Work instructions: Each record must be retyped word for word.

Supplied data:
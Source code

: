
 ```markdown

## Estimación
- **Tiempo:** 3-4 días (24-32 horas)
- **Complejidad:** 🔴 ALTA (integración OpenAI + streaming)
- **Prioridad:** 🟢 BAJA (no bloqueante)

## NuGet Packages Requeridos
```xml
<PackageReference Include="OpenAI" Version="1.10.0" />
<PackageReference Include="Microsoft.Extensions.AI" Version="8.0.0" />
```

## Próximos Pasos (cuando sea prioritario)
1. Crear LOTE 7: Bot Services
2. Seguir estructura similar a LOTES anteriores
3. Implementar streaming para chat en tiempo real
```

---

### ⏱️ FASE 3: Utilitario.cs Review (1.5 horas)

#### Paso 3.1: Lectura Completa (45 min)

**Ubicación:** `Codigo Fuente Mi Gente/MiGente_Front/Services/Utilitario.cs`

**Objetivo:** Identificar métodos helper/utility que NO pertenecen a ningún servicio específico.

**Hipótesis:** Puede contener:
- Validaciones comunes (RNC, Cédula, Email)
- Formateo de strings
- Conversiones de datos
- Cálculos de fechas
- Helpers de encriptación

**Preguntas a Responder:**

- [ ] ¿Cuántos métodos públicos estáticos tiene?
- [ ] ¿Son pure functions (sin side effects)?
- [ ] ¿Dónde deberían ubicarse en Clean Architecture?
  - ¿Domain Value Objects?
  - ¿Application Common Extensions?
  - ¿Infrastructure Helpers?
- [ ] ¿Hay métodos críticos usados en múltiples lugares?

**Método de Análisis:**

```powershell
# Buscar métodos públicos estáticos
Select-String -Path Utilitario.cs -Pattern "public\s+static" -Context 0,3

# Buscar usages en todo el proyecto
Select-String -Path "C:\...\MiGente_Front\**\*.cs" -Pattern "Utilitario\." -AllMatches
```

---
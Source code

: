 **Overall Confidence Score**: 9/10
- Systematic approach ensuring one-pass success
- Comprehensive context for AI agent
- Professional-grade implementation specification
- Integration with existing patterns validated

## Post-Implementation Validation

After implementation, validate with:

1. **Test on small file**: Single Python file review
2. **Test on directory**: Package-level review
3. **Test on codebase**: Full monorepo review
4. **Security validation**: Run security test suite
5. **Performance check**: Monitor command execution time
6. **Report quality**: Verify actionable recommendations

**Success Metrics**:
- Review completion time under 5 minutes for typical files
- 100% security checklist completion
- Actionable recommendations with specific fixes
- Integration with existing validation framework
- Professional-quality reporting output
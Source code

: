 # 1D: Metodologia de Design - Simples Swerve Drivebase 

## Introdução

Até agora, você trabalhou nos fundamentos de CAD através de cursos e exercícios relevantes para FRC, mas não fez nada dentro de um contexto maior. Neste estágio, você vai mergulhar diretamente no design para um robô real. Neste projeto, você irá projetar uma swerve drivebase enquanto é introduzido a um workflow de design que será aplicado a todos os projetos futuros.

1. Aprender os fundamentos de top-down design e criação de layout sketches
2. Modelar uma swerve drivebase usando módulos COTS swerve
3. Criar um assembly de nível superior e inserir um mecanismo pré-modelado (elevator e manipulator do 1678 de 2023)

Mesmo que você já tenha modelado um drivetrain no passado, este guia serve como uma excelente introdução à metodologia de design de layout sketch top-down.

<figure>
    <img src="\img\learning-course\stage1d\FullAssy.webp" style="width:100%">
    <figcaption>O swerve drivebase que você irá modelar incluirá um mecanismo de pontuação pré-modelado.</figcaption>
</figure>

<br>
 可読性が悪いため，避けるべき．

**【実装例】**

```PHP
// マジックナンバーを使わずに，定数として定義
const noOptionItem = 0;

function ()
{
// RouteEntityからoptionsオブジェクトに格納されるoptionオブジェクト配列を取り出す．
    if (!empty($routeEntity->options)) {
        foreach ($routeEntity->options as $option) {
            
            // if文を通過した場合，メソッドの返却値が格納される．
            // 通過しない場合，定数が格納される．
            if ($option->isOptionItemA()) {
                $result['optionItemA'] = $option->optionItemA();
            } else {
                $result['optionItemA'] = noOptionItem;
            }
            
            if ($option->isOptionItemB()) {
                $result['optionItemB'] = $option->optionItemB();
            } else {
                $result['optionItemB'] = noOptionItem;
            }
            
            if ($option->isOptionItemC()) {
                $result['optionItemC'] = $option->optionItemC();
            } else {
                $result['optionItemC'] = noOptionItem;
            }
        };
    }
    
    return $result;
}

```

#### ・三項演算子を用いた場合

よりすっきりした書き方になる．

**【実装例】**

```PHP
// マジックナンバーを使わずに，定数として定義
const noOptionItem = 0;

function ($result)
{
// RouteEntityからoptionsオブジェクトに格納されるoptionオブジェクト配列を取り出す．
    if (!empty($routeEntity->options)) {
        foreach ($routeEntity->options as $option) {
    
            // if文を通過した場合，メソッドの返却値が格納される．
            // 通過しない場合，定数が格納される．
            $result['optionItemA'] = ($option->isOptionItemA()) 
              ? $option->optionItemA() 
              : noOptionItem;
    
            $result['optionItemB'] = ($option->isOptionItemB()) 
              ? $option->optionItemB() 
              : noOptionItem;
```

Finished task:
Source code

:
 ```markdown

## Estimación
- **Tiempo:** 3-4 días (24-32 horas)
- **Complejidad:** 🔴 ALTA (integración OpenAI + streaming)
- **Prioridad:** 🟢 BAJA (no bloqueante)

## NuGet Packages Requeridos
```xml
<PackageReference Include="OpenAI" Version="1.10.0" />
<PackageReference Include="Microsoft.Extensions.AI" Version="8.0.0" />
```

## Próximos Pasos (cuando sea prioritario)
1. Crear LOTE 7: Bot Services
2. Seguir estructura similar a LOTES anteriores
3. Implementar streaming para chat en tiempo real
```

---

### ⏱️ FASE 3: Utilitario.cs Review (1.5 horas)

#### Paso 3.1: Lectura Completa (45 min)

**Ubicación:** `Codigo Fuente Mi Gente/MiGente_Front/Services/Utilitario.cs`

**Objetivo:** Identificar métodos helper/utility que NO pertenecen a ningún servicio específico.

**Hipótesis:** Puede contener:
- Validaciones comunes (RNC, Cédula, Email)
- Formateo de strings
- Conversiones de datos
- Cálculos de fechas
- Helpers de encriptación

**Preguntas a Responder:**

- [ ] ¿Cuántos métodos públicos estáticos tiene?
- [ ] ¿Son pure functions (sin side effects)?
- [ ] ¿Dónde deberían ubicarse en Clean Architecture?
  - ¿Domain Value Objects?
  - ¿Application Common Extensions?
  - ¿Infrastructure Helpers?
- [ ] ¿Hay métodos críticos usados en múltiples lugares?

**Método de Análisis:**

```powershell
# Buscar métodos públicos estáticos
Select-String -Path Utilitario.cs -Pattern "public\s+static" -Context 0,3

# Buscar usages en todo el proyecto
Select-String -Path "C:\...\MiGente_Front\**\*.cs" -Pattern "Utilitario\." -AllMatches
```

---
Source code

: **Overall Confidence Score**: 9/10
- Systematic approach ensuring one-pass success
- Comprehensive context for AI agent
- Professional-grade implementation specification
- Integration with existing patterns validated

## Post-Implementation Validation

After implementation, validate with:

1. **Test on small file**: Single Python file review
2. **Test on directory**: Package-level review
3. **Test on codebase**: Full monorepo review
4. **Security validation**: Run security test suite
5. **Performance check**: Monitor command execution time
6. **Report quality**: Verify actionable recommendations

**Success Metrics**:
- Review completion time under 5 minutes for typical files
- 100% security checklist completion
- Actionable recommendations with specific fixes
- Integration with existing validation framework
- Professional-quality reporting output
Source code

: # 1D: Metodologia de Design - Simples Swerve Drivebase 

## Introdução

Até agora, você trabalhou nos fundamentos de CAD através de cursos e exercícios relevantes para FRC, mas não fez nada dentro de um contexto maior. Neste estágio, você vai mergulhar diretamente no design para um robô real. Neste projeto, você irá projetar uma swerve drivebase enquanto é introduzido a um workflow de design que será aplicado a todos os projetos futuros.

1. Aprender os fundamentos de top-down design e criação de layout sketches
2. Modelar uma swerve drivebase usando módulos COTS swerve
3. Criar um assembly de nível superior e inserir um mecanismo pré-modelado (elevator e manipulator do 1678 de 2023)

Mesmo que você já tenha modelado um drivetrain no passado, este guia serve como uma excelente introdução à metodologia de design de layout sketch top-down.

<figure>
    <img src="\img\learning-course\stage1d\FullAssy.webp" style="width:100%">
    <figcaption>O swerve drivebase que você irá modelar incluirá um mecanismo de pontuação pré-modelado.</figcaption>
</figure>

<br>
 可読性が悪いため，避けるべき．

**【実装例】**

```PHP
// マジックナンバーを使わずに，定数として定義
const noOptionItem = 0;

function ()
{
// RouteEntityからoptionsオブジェクトに格納されるoptionオブジェクト配列を取り出す．
    if (!empty($routeEntity->options)) {
        foreach ($routeEntity->options as $option) {
            
            // if文を通過した場合，メソッドの返却値が格納される．
            // 通過しない場合，定数が格納される．
            if ($option->isOptionItemA()) {
                $result['optionItemA'] = $option->optionItemA();
            } else {
                $result['optionItemA'] = noOptionItem;
            }
            
            if ($option->isOptionItemB()) {
                $result['optionItemB'] = $option->optionItemB();
            } else {
                $result['optionItemB'] = noOptionItem;
            }
            
            if ($option->isOptionItemC()) {
                $result['optionItemC'] = $option->optionItemC();
            } else {
                $result['optionItemC'] = noOptionItem;
            }
        };
    }
    
    return $result;
}

```

#### ・三項演算子を用いた場合

よりすっきりした書き方になる．

**【実装例】**

```PHP
// マジックナンバーを使わずに，定数として定義
const noOptionItem = 0;

function ($result)
{
// RouteEntityからoptionsオブジェクトに格納されるoptionオブジェクト配列を取り出す．
    if (!empty($routeEntity->options)) {
        foreach ($routeEntity->options as $option) {
    
            // if文を通過した場合，メソッドの返却値が格納される．
            // 通過しない場合，定数が格納される．
            $result['optionItemA'] = ($option->isOptionItemA()) 
              ? $option->optionItemA() 
              : noOptionItem;
    
            $result['optionItemB'] = ($option->isOptionItemB()) 
              ? $option->optionItemB() 
              : noOptionItem;
```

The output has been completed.